Allah in Schwäbisch Gmünd

In Schwäbisch Gmünd stehen Muslime und Christen gemeinsam auf der Bühne. Es gilt, das 850-Jahr-Stadtjubiläum und sich selbst zu feiern. Doch hinter den Kulissen ist nicht alles eitel Freude. So wird der Bau der Moschee in der erzkatholischen Stadt seit Jahren misstrauisch beäugt

Die Blaue Moschee aus Istanbul auf dem Marktplatz von Schwäbisch Gmünd (Fotomontage oben)? So groß mögen die Befürchtungen vieler Gmünder auch drei Jahre nach Baubeginn noch sein – die Moschee aber wird deutlich kleiner (Foto rechts).

In der Bilderleiste, von oben nach unten: Bilal Dincel als byzantinischer Kaiser beim Stadtfest. – Mitglieder des türkisch-islamischen Vereins packen beim Moscheebau mit an. – Es kann gebetet werden

von Susanne Stiefel (Text) und Jo Röttgers (Fotos)

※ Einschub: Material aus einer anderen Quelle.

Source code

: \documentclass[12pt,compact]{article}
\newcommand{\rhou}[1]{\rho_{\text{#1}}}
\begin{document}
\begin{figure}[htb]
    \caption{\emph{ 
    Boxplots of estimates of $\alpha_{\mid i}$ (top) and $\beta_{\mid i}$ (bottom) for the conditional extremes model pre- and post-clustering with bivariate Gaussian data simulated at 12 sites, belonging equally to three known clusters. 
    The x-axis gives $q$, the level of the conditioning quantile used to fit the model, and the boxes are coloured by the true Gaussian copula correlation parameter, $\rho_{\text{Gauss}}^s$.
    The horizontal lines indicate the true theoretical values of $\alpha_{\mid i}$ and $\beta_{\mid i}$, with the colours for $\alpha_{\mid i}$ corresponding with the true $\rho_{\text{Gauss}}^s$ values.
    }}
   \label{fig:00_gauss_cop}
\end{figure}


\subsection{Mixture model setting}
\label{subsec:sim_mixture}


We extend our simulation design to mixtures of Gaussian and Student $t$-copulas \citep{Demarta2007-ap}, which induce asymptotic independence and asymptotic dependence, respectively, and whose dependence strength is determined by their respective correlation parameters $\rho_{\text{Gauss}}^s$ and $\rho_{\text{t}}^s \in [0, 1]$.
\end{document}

Bilal Dincel ist schwäbischer als mancher Gmünder. Das hört man schon am Dialekt. Und deutscher als mancher Deutsche. Das merkt man an seinem Stolz auf seine Heimatstadt. Türkisch ist vielleicht diese Beharrlichkeit, mit der er für eine Moschee und deren Anerkennung in der Stauferstadt kämpft. Und der Humor, den sich der Unternehmer „im besten Schwabenalter“ (Dincel über Dincel) auch von den unerwartet heftigen Widerständen nicht nehmen lässt. „Ich hab mir das einfacher vorgestellt“, bekennt der Gmünder SPD-Stadtrat.

Manchmal kostet dieser Humor Mühe. Sogar während dieses Jubiläums, das die Stadt in umarmende Feierlaune versetzt, bei dem sich 1.200 BürgerInnen auf der Bühne zu einer Staufergemeinde zusammengeschlossen haben und gegen Gewitter und Regen zusammenrücken. Doch hinter den Kulissen spielt sich ein anderes Stück ab, das die Stadt seit einigen Jahren in Atem hält: das Theater um den Moscheebau und die damit verbundenen Vorurteile, die viele Schwaben nur schwer verbergen können.

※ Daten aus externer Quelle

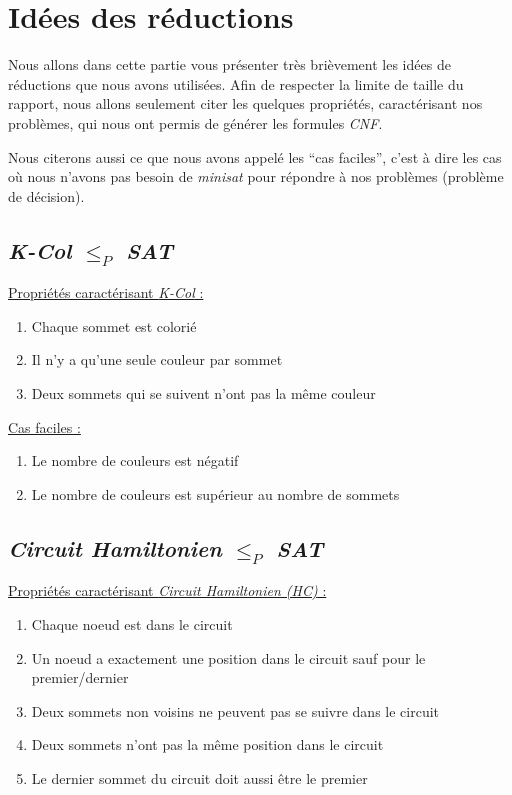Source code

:  \section{Idées des réductions}
 Nous allons dans cette partie vous présenter très brièvement les idées
 de réductions que nous avons utilisées. Afin de respecter la limite de
 taille du rapport, nous allons seulement citer les quelques propriétés,
 caractérisant nos problèmes, qui nous ont permis de générer les
 formules \emph{CNF}.
 
 Nous citerons aussi ce que nous avons appelé les ``cas
 faciles'', c'est à dire les cas où nous n'avons pas besoin de
 \emph{minisat} pour répondre à nos problèmes (problème de décision).

  \subsection{\emph{K-Col} $\leq_P$ \emph{SAT}}
  \underline{Propriétés caractérisant \emph{K-Col} :}
  \begin{enumerate}
   \item Chaque sommet est colorié
   \item Il n'y a qu'une seule couleur par sommet
   \item Deux sommets qui se suivent n'ont pas la même couleur
  \end{enumerate}

  \underline{Cas faciles :}
  \begin{enumerate}
   \item Le nombre de couleurs est négatif
   \item Le nombre de couleurs est supérieur au nombre de sommets
  \end{enumerate}

  \subsection{\emph{Circuit Hamiltonien} $\leq_P$ \emph{SAT}}
  \underline{Propriétés caractérisant \emph{Circuit Hamiltonien (HC)} :}
  \begin{enumerate}
   \item Chaque noeud est dans le circuit
   \item Un noeud a exactement une position dans le circuit sauf pour le
	 premier/dernier
   \item Deux sommets non voisins ne peuvent pas se suivre dans le
	 circuit
   \item Deux sommets n'ont pas la même position dans le circuit
   \item Le dernier sommet du circuit doit aussi être le premier
  \end{enumerate}


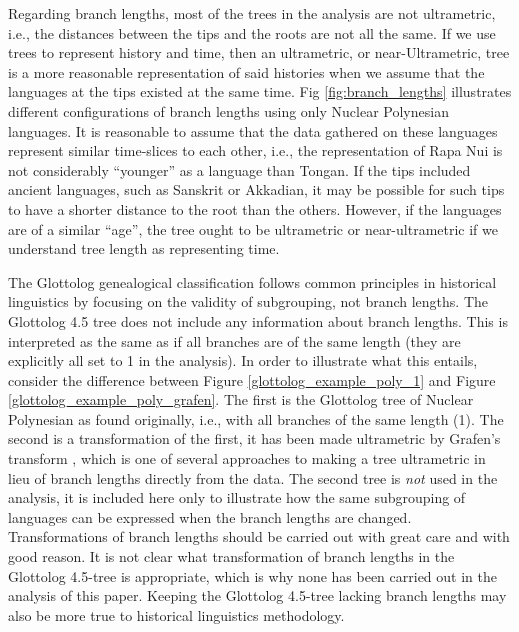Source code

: \documentclass[12pt,letterpaper]{article}
\begin{document}
Regarding branch lengths, most of the trees in the analysis are not ultrametric, i.e., the distances between the tips and the roots are not all the same. If we use trees to represent history and time, then an ultrametric, or near-Ultrametric, tree is a more reasonable representation of said histories when we assume that the languages at the tips existed at the same time. Fig \ref{fig:branch_lengths} illustrates different configurations of branch lengths using only Nuclear Polynesian languages. It is reasonable to assume that the data gathered on these languages represent similar time-slices to each other, i.e., the representation of Rapa Nui is not considerably ``younger'' as a language than Tongan. If the tips included ancient languages, such as Sanskrit or Akkadian, it may be possible for such tips to have a shorter distance to the root than the others. However, if the languages are of a similar ``age'', the tree ought to be ultrametric or near-ultrametric if we understand tree length as representing time.

The Glottolog genealogical classification follows common principles in historical linguistics by focusing on the validity of subgrouping, not branch lengths. The Glottolog 4.5 tree does not include any information about branch lengths. This is interpreted as the same as if all branches are of the same length (they are explicitly all set to 1 in the analysis). In order to illustrate what this entails, consider the difference between Figure \ref{glottolog_example_poly_1} and Figure \ref{glottolog_example_poly_grafen}. The first is the Glottolog tree of Nuclear Polynesian as found originally, i.e., with all branches of the same length (1). The second is a transformation of the first, it has been made ultrametric by Grafen's transform \citep{grafen1989phylogenetic}, which is one of several approaches to making a tree ultrametric in lieu of branch lengths directly from the data. The second tree is \emph{not} used in the analysis, it is included here only to illustrate how the same subgrouping of languages can be expressed when the branch lengths are changed. Transformations of branch lengths should be carried out with great care and with good reason. It is not clear what transformation of branch lengths in the Glottolog 4.5-tree is appropriate, which is why none has been carried out in the analysis of this paper. Keeping the Glottolog 4.5-tree lacking branch lengths may also be more true to historical linguistics methodology.
\end{document}
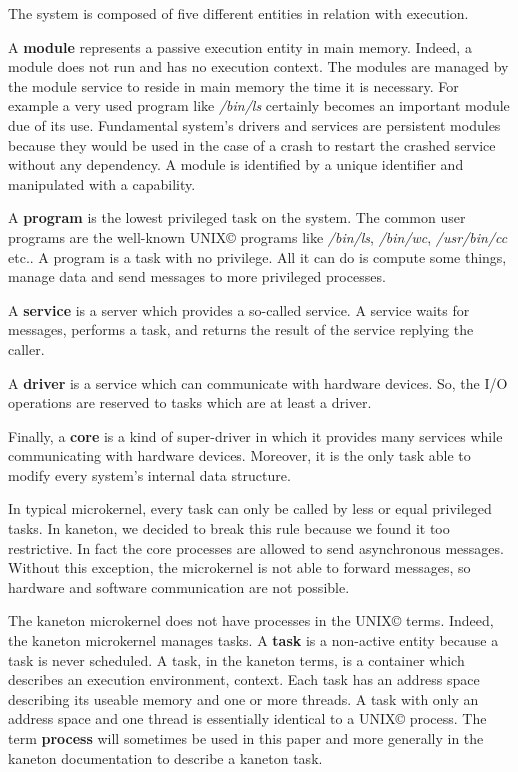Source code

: \begin{multicols}{2}
The system is composed of five different entities in relation with execution.

A \textbf{module} represents a passive execution entity in main memory.
Indeed, a module does not run and has no execution context. The modules are
managed by the module service to reside in main memory the time it is
necessary. For example a very used program like \textit{/bin/ls} certainly
becomes an important module due of its use. Fundamental system's drivers
and services are persistent modules because they would be used in the case
of a crash to restart the crashed service without any dependency.
A module is identified by a unique identifier and manipulated with a
capability.

A \textbf{program} is the lowest privileged task on the system.
The common user programs are the well-known UNIX{\scriptsize \copyright}
programs like \textit{/bin/ls}, \textit{/bin/wc}, \textit{/usr/bin/cc} etc..
A program is a task with no privilege. All it can do is compute some things,
manage data and send messages to more privileged processes.

A \textbf{service} is a server which provides a so-called service. A service
waits for messages, performs a task, and returns the result of the service
replying the caller.

A \textbf{driver} is a service which can communicate with hardware devices.
So, the I/O operations are reserved to tasks which are at least a driver.

Finally, a \textbf{core} is a kind of super-driver in which it provides
many services while communicating with hardware devices. Moreover, it is
the only task able to modify every system's internal data structure.

In typical microkernel, every task can only be called by less or equal
privileged tasks. In kaneton, we decided to break this rule because we found
it too restrictive. In fact the core processes are allowed to send
asynchronous messages. Without this exception, the microkernel is not able
to forward messages, so hardware and software communication are not
possible.

The kaneton microkernel does not have processes in the
UNIX{\scriptsize \copyright} terms. Indeed, the kaneton microkernel manages
tasks. A \textbf{task} is a non-active entity because a task is never
scheduled. A task, in the kaneton terms, is a container which describes
an execution environment, context. Each task has an address space describing
its useable memory and one or more threads. A task with only an address
space and one thread is essentially identical to a UNIX{\scriptsize \copyright}
process. The term \textbf{process} will sometimes be used in this paper and
more generally in the kaneton documentation to describe a kaneton task.


\end{multicols}
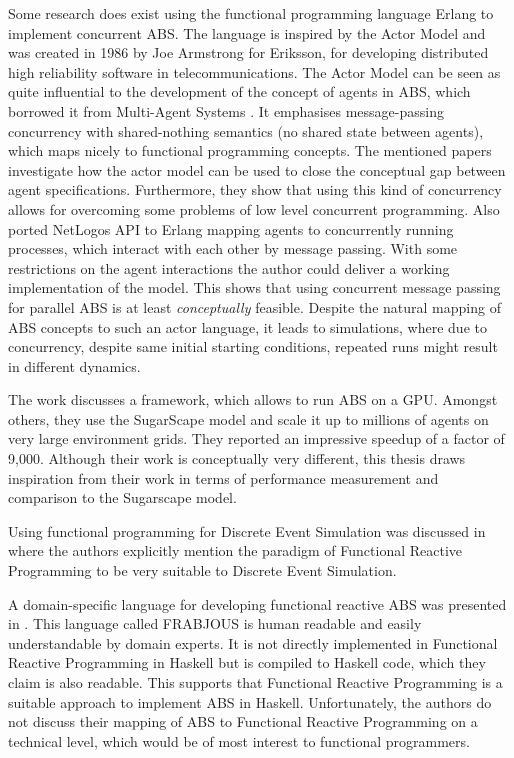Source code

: Some research does exist \cite{di_stefano_using_2005, sher_agent-based_2013, varela_modelling_2004} using the functional programming language Erlang \cite{armstrong_erlang_2010} to implement concurrent ABS. The language is inspired by the Actor Model \cite{agha_actors:_1986} and was created in 1986 by Joe Armstrong for Eriksson, for developing distributed high reliability software in telecommunications. The Actor Model can be seen as quite influential to the development of the concept of agents in ABS, which borrowed it from Multi-Agent Systems \cite{wooldridge_introduction_2009}. It emphasises message-passing concurrency with shared-nothing semantics (no shared state between agents), which maps nicely to functional programming concepts. The mentioned papers investigate how the actor model can be used to close the conceptual gap between agent specifications. Furthermore, they show that using this kind of concurrency allows for overcoming some problems of low level concurrent programming.
Also \cite{bezirgiannis_improving_2013} ported NetLogos API to Erlang mapping agents to concurrently running processes, which interact with each other by message passing. With some restrictions on the agent interactions the author could deliver a working implementation of the model. This shows that using concurrent message passing for parallel ABS is at least \textit{conceptually} feasible. Despite the natural mapping of ABS concepts to such an actor language, it leads to simulations, where due to concurrency, despite same initial starting conditions, repeated runs might result in different dynamics.

The work \cite{lysenko_framework_2008} discusses a framework, which allows to run ABS on a GPU. Amongst others, they use the SugarScape model \cite{epstein_growing_1996} and scale it up to millions of agents on very large environment grids. They reported an impressive speedup of a factor of 9,000. Although their work is conceptually very different, this thesis draws inspiration from their work in terms of performance measurement and comparison to the Sugarscape model.

Using functional programming for Discrete Event Simulation was discussed in \cite{jankovic_functional_2007} where the authors explicitly mention the paradigm of Functional Reactive Programming to be very suitable to Discrete Event Simulation.

A domain-specific language for developing functional reactive ABS was presented in \cite{schneider_towards_2012,vendrov_frabjous_2014}. This language called FRABJOUS is human readable and easily understandable by domain experts. It is not directly implemented in Functional Reactive Programming in Haskell but is compiled to Haskell code, which they claim is also readable. This supports that Functional Reactive Programming is a suitable approach to implement ABS in Haskell. Unfortunately, the authors do not discuss their mapping of ABS to Functional Reactive Programming on a technical level, which would be of most interest to functional programmers.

Bilal Dincel, der schwäbische Türke, spielt in der Staufersaga einen byzantinischen Herrscher, Vater der Stauferkönigin Irene von Byzanz. Sein Job auf der Bühne: er verabschiedet seine Tochter auf ihrem Weg nach Schwaben mit einem Kreuz. „Du machst das nicht mit der nötigen Hingabe, soll ich dir mal zeigen, wie das geht?“, raunzte ihn bei den Proben der herausgeputzte staufische Edelmann an. Der heißt im richtigen Leben Celestino Piazza, ist CDU-Stadtrat, überzeugter Katholik und Dincels heftigster Widersacher in Sachen Moschee. Dincel lacht. Es ist ein Lachen zwischen Verwunderung und Trotz, die Reaktion eines Mannes, der glaubte, längst in Deutschland angekommen zu sein. Doch der 40-jährige Türke mit deutschem Pass, der auch am runden Tisch der baden-württembergischen Integrationsministerin Bilkay Öney sitzt, will sich das Lachen nicht stehlen lassen.

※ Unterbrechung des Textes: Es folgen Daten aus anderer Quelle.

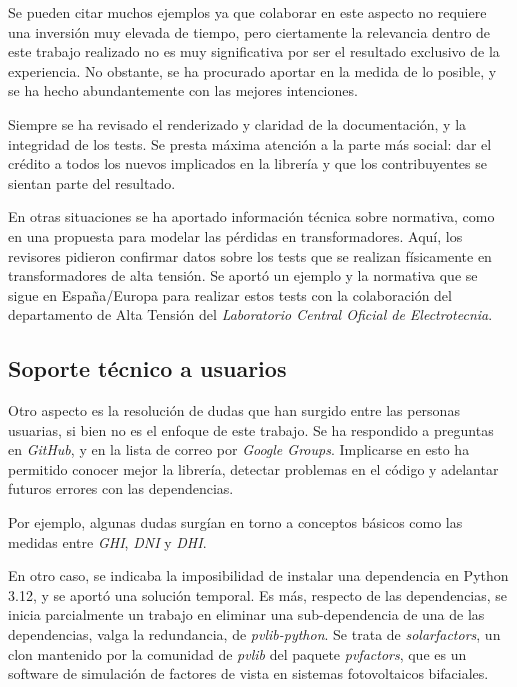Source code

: Se pueden citar muchos ejemplos ya que colaborar en este aspecto no requiere una inversión muy elevada de tiempo, pero ciertamente la relevancia dentro de este trabajo realizado no es muy significativa por ser el resultado exclusivo de la experiencia. No obstante, se ha procurado aportar en la medida de lo posible, y se ha hecho abundantemente con las mejores intenciones.

Siempre se ha revisado el renderizado y claridad de la documentación, y la integridad de los tests. Se presta máxima atención a la parte más social: dar el crédito a todos los nuevos implicados en la librería y que los contribuyentes se sientan parte del resultado.

En otras situaciones se ha aportado información técnica sobre normativa, como en una propuesta para modelar las pérdidas en transformadores. Aquí, los revisores pidieron confirmar datos sobre los tests que se realizan físicamente en transformadores de alta tensión. Se aportó un ejemplo y la normativa que se sigue en España/Europa para realizar estos tests con la colaboración del departamento de Alta Tensión del \textit{Laboratorio Central Oficial de Electrotecnia}.

\subsection{Soporte técnico a usuarios} \label{sct:desarrollo:soporte_tecnico}

Otro aspecto es la resolución de dudas que han surgido entre las personas usuarias, si bien no es el enfoque de este trabajo. Se ha respondido a preguntas en \textit{GitHub}, y en la lista de correo por \textit{Google Groups}. Implicarse en esto ha permitido conocer mejor la librería, detectar problemas en el código y adelantar futuros errores con las dependencias.

Por ejemplo, algunas dudas surgían en torno a conceptos básicos como las medidas entre \textit{GHI}, \textit{DNI} y \textit{DHI}.

En otro caso, se indicaba la imposibilidad de instalar una dependencia en Python 3.12, y se aportó una solución temporal. Es más, respecto de las dependencias, se inicia parcialmente un trabajo en eliminar una sub-dependencia de una de las dependencias, valga la redundancia, de \textit{pvlib-python}. Se trata de \textit{solarfactors}, un clon mantenido por la comunidad de \textit{pvlib} del paquete \textit{pvfactors}, que es un software de simulación de factores de vista en sistemas fotovoltaicos bifaciales.

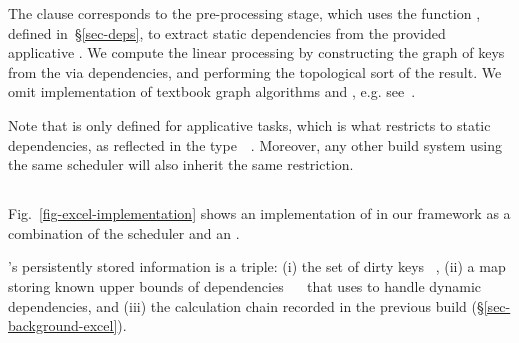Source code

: The  clause corresponds to the pre-processing stage, which uses the
function , defined in~\S\ref{sec-deps}, to extract static
dependencies from the provided applicative . We compute the linear
processing  by constructing the graph of keys  from the
 via dependencies, and performing the topological sort of the result.
We omit implementation of textbook graph algorithms
 and , e.g. see~\cite{cormen2001introduction}.

Note that  is only defined for applicative tasks, which is what
restricts \Make to static dependencies, as reflected in the
type~~. Moreover, any other build system using
the same  scheduler will also inherit the same restriction.

\subsection{\Excel}\label{sec-implementation-excel}

Fig.~\ref{fig-excel-implementation} shows an implementation of \Excel in our
framework as a combination of the  scheduler and an
.

\Excel's persistently stored information is a triple: (i) the set of dirty keys
~, (ii) a map storing known upper bounds of dependencies
~~\hs{[@@k]} that \Excel uses to handle dynamic dependencies, and
(iii) the calculation chain \hs{[@@k]} recorded in the previous build
(\S\ref{sec-background-excel}).

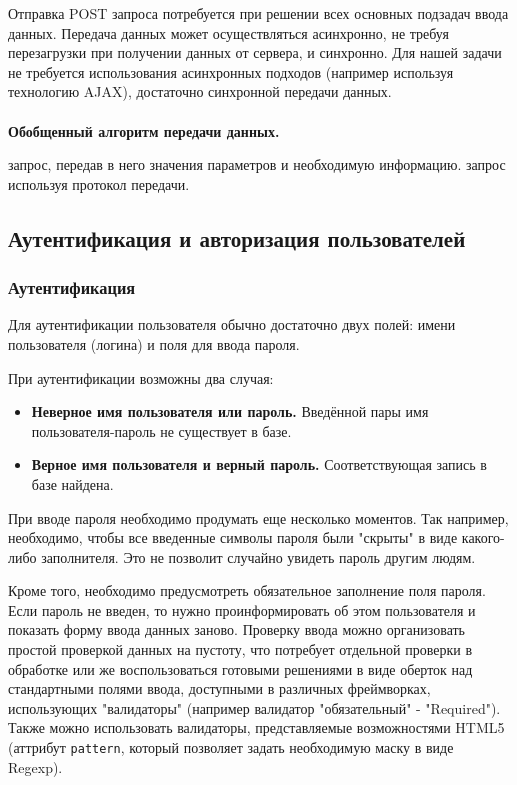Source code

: \documentclass[a4paper]{article}
\begin{document}
Отправка POST запроса потребуется при решении всех основных подзадач ввода данных. Передача данных может осуществляться асинхронно, не требуя перезагрузки при получении данных от сервера, и синхронно. Для нашей задачи не требуется использования асинхронных подходов (например используя технологию AJAX), достаточно синхронной передачи данных.\\\\

\textbf{Обобщенный алгоритм передачи данных.}
\begin{enumerate}
 запрос, передав в него значения параметров и необходимую информацию.
 запрос используя протокол передачи.
\end{enumerate}

\subsection{Аутентификация и авторизация пользователей}

\subsubsection{Аутентификация}

Для аутентификации пользователя обычно достаточно двух полей: имени пользователя (логина) и поля для ввода пароля. 

При аутентификации возможны два случая:
\begin{itemize}
\item\textbf{Неверное имя пользователя или пароль.} Введённой пары имя пользователя-пароль не существует в базе.
\item\textbf{Верное имя пользователя и верный пароль.} Соответствующая запись в базе найдена.
\end{itemize}

При вводе пароля необходимо продумать еще несколько моментов. Так например, необходимо, чтобы все введенные символы пароля были "скрыты" в виде какого-либо заполнителя. Это не позволит случайно увидеть пароль другим людям. 

Кроме того, необходимо предусмотреть обязательное заполнение поля пароля. Если пароль не введен, то нужно проинформировать об этом пользователя и показать форму ввода данных заново. Проверку ввода можно организовать простой проверкой данных на пустоту, что потребует отдельной проверки в обработке или же воспользоваться готовыми решениями в виде оберток над стандартными полями ввода, доступными в различных фреймворках, использующих "валидаторы" (например валидатор "обязательный" - "Required"). Также можно использовать валидаторы, представляемые возможностями HTML5 (аттрибут \texttt{pattern}, который позволяет задать необходимую маску в виде Regexp).
\end{document}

Als vor sechs Jahren der Bebauungsplan geändert werden sollte, damit im Gewerbegebiet Becherlehen eine Moschee gebaut werden konnte, ging es im Schwäbisch Gmünder Gemeinderat zu wie auf dem Basar. Drei oder zwei Minarette? Vorne an der Hauptstraße oder hinten? 40 oder 30 Meter hoch? Es wurden zwei Stummelminarette, 13 Meter hoch, versteckt in einer Seitenstraße. Eine Moschee sollte auf keinen Fall das Stadtbild des katholischen Schwäbisch Gmünd prägen. Eine Parallelgesellschaft sahen die einen in dem Neubau heranwachsen; die Rechte der türkischen Frauen, um die sich bis dato nie jemand gekümmert hatte, beschnitten; die jungen Mädchen unters Kopftuch gezwängt und vom Schwimmunterricht ausgeschlossen. CDU und Freie Wähler beharkten sich mit SPD und Grünen, begleitet von Leserbriefschlachten und hitzigen Podiumsdiskussionen. Das katholische Schwäbisch Gmünd rüstete zum modernen Kreuzzug. Heute will man davon nichts mehr wissen. Endlich Ruhe haben. Doch der Lack der Harmonie ist dünn.

Moscheeführungen gegen das Misstrauen

So sieht die umstrittene Moschee also aus. Neugierig gehen die Schülerinnen des Mutlanger Franziskus-Gymnasiums durch die Baustelle. Die Kuppel ist schon im Rohbau, der Frauentrakt oben, die Männer unten, im Keller soll ein Einkaufszentrum entstehen, Aufenthaltsräume für die Jugend, für die Frauen und Männer. Der Vorstand des türkisch-muslimischen Vereins hat sein Zimmer schon bezogen, an der Wand hängen Atatürk und die türkische Flagge. Die 14-jährigen Schülerinnen haben sich ein Schuljahr lang im Religionsunterricht mit dem Islam beschäftigt, die Klassenarbeit haben sie schon geschrieben, jetzt wollen sie mit ihrem Lehrer mal schauen, wie die Praxis aussieht.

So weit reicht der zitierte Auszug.